Song by Aerosmith

from the album Get Your Wings
- Released: March 15, 1974
- Studio: Record Plant (New York City)
- Genre: Hard rock
- Length: 5:38
- Label: Columbia
- Songwriter: Steven Tyler
- Producer: Jack Douglas

= Seasons of Wither =

"Seasons of Wither" is a power ballad by American rock band Aerosmith. It was written by lead singer Steven Tyler and is five minutes and thirty-eight seconds in length. It was released in 1974 on the band's second studio album, Get Your Wings.

==Background==
According to Tyler, the song was inspired by the Massachusetts landscape in wintertime. He stated that " used to lie in my bed at dawn, listening to the wind in the bare trees, how lonely and melancholy it sounded. I was pissed off about my taxes and getting mad helps me to write, so one night I went down to the basement where we had a rug on the floor and a couple of boxes for furniture and took a few Tuinals and a few Seconals and I scooped up this guitar Joey gave me, this Dumpster guitar, and I lit some incense and wrote ‘Seasons of Wither.'”

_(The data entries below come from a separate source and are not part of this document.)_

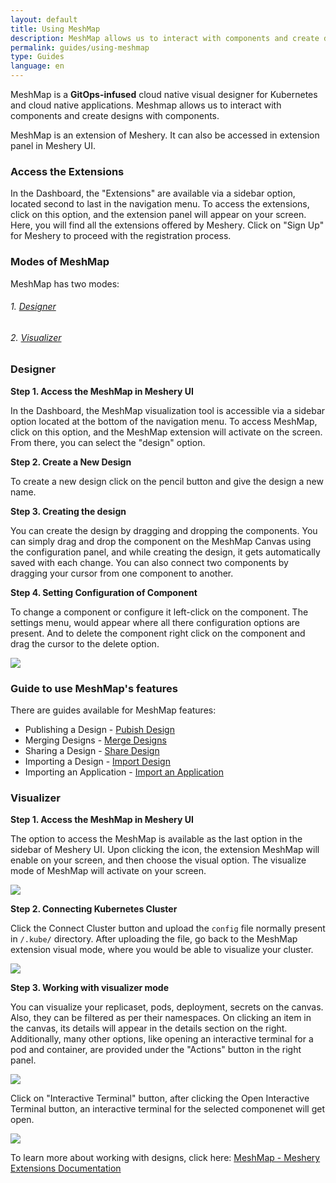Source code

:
 ```yaml
---
layout: default
title: Using MeshMap
description: MeshMap allows us to interact with components and create designs with them
permalink: guides/using-meshmap
type: Guides
language: en
---
```


MeshMap is a **GitOps-infused** cloud native visual designer for Kubernetes and cloud native applications. Meshmap allows us to interact with components and create designs with components.

MeshMap is an extension of Meshery. It can also be accessed in extension panel in Meshery UI.


### Access the Extensions


In the Dashboard, the "Extensions" are available via a sidebar option, located second to last in the navigation menu. To access the extensions, click on this option, and the extension panel will appear on your screen. Here, you will find all the extensions offered by Meshery. Click on "Sign Up" for Meshery to proceed with the registration process.


### Modes of MeshMap


MeshMap has two modes:

###### 1. [Designer](https://layer5.io/cloud-native-management/meshmap/design)
###### 2. [Visualizer](https://layer5.io/cloud-native-management/meshmap/visualize)


### **Designer**


**Step 1. Access the MeshMap in Meshery UI**


In the Dashboard, the MeshMap visualization tool is accessible via a sidebar option located at the bottom of the navigation menu. To access MeshMap, click on this option, and the MeshMap extension will activate on the screen. From there, you can select the "design" option.


**Step 2. Create a New Design**


To create a new design click on the pencil button and give the design a new name.


**Step 3. Creating the design**


You can create the design by dragging and dropping the components. You can simply drag and drop the component on the MeshMap Canvas using the configuration panel, and while creating the design, it gets automatically saved with each change. You can also connect two components by dragging your cursor from one component to another.


**Step 4. Setting Configuration of Component**


To change a component or configure it left-click on the component. The settings menu, would appear where all there configuration options are present. And to delete the component right click on the component and drag the cursor to the delete option.

<a href="{{ site.baseurl }}/assets/img/meshmap/meshmap-design-component-option.png"> <img style="border-radius: 0.5%;" style="width:700px;height:auto;" src="{{ site.baseurl }}/assets/img/meshmap/meshmap-design-component-option.png" /> </a>


### Guide to use MeshMap's features


There are guides available for MeshMap features:

- Publishing a Design - <a href="{{site.baseurl}}/extensions/publishing-a-design"> Pubish Design</a>
- Merging Designs - <a href="{{site.baseurl}}/extensions/merging-design"> Merge Designs </a>
- Sharing a Design - <a href="{{site.baseurl}}/extensions/sharing-a-design"> Share Design </a>
- Importing a Design - <a href="{{site.baseurl}}/extensions/importing-a-design"> Import Design </a>
- Importing an Application - <a href="{{site.baseurl}}/extensions/importing-an-application"> Import an Application </a>


### **Visualizer**


**Step 1. Access the MeshMap in Meshery UI**


The option to access the MeshMap is available as the last option in the sidebar of Meshery UI. Upon clicking the icon, the extension MeshMap will enable on your screen, and then choose the visual option. The visualize mode of MeshMap will activate on your screen.


<a href="{{ site.baseurl }}/assets/img/meshmap/meshmap-visual-desktop.png"> <img style="border-radius: 0.5%;" style="width:700px;height:auto;" src="{{ site.baseurl }}/assets/img/meshmap/meshmap-visual-desktop.png" /> </a>


**Step 2. Connecting Kubernetes Cluster**


Click the Connect Cluster button and upload the `config` file normally present in `/.kube/` directory. After uploading the file, go back to the MeshMap extension visual mode, where you would be able to visualize your cluster.

<a href="{{ site.baseurl }}/assets/img/meshmap/meshmap-visual-screen.png"> <img style="border-radius: 0.5%;" style="width:700px;height:auto;" src="{{ site.baseurl }}/assets/img/meshmap/meshmap-visual-screen.png"/> </a>


**Step 3. Working with visualizer mode**


You can visualize your replicaset, pods, deployment, secrets on the canvas. Also, they can be filtered as per their namespaces. On clicking an item in the canvas, its details will appear in the details section on the right. Additionally, many other options, like opening an interactive terminal for a pod and container, are provided under the "Actions" button in the right panel.

<a href="{{ site.baseurl }}/assets/img/meshmap/meshmap-visual.png"> <img style="border-radius: 0.5%;" style="width:700px;height:auto;" src="{{ site.baseurl }}/assets/img/meshmap/meshmap-visual.png"/> </a>

Click on "Interactive Terminal" button, after clicking the Open Interactive Terminal button, an interactive terminal for the selected componenet will get open.

<a href="{{ site.baseurl }}/assets/img/meshmap/meshmap-visual-terminal.png"> <img style="border-radius: 0.5%;" style="width:700px;height:auto;" src="{{ site.baseurl }}/assets/img/meshmap/meshmap-visual-terminal.png"/> </a>


To learn more about working with designs, click here: <a href="{{site.baseurl}}/extensions/meshmap"> MeshMap - Meshery Extensions Documentation </a>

The song's lyrics also discuss a relationship. It is one of Tyler's favorite Aerosmith songs. The song features acoustic guitars, slow haunting vocals, and a strong rhythm. The Get Your Wings version starts off with a crowd of people cheering, which gradually fades into the howling wind and acoustic guitar (played by Tyler) that signal the beginning of the song. This is a segue from the previous track, "Train Kept A-Rollin'".

==Legacy==
While not released as a single, the song has gained prominence over the years. It was featured on the career-spanning compilation's Pandora's Box in 1991, O, Yeah! Ultimate Aerosmith Hits in 2002 and on the live album Rockin' the Joint in 2005.

Additionally, the song has been resurrected as a live staple among Aerosmith shows in the 2000s, after not being played much on tours in the late 1980s and 1990s. However, the song was performed at the band's MTV Unplugged performance in 1990. On the Just Push Play Tour in 2001, Tyler and Joe Perry would start off the song at the top of a dual staircase. On the Route of All Evil Tour (2006) and World Tour (2007), Tyler and Joe Perry would start off the song sitting down on chairs at the end of the catwalk.

The song has been covered by Die Kreuzen on the album Gone Away, Tesla on the Real to Reel 2 album and by Vitamin String Quartet on their Aerosmith tribute album. Boston pianist Yoko Miwa has recorded an instrumental jazz version with her trio, and Seattle's defunct Mother Love Bone (Pearl Jam's precursor) also recorded their version, which is available on scattered bootlegs. It can be found on YouTube as well as the “Dogtown and Z-boys” motion picture soundtrack.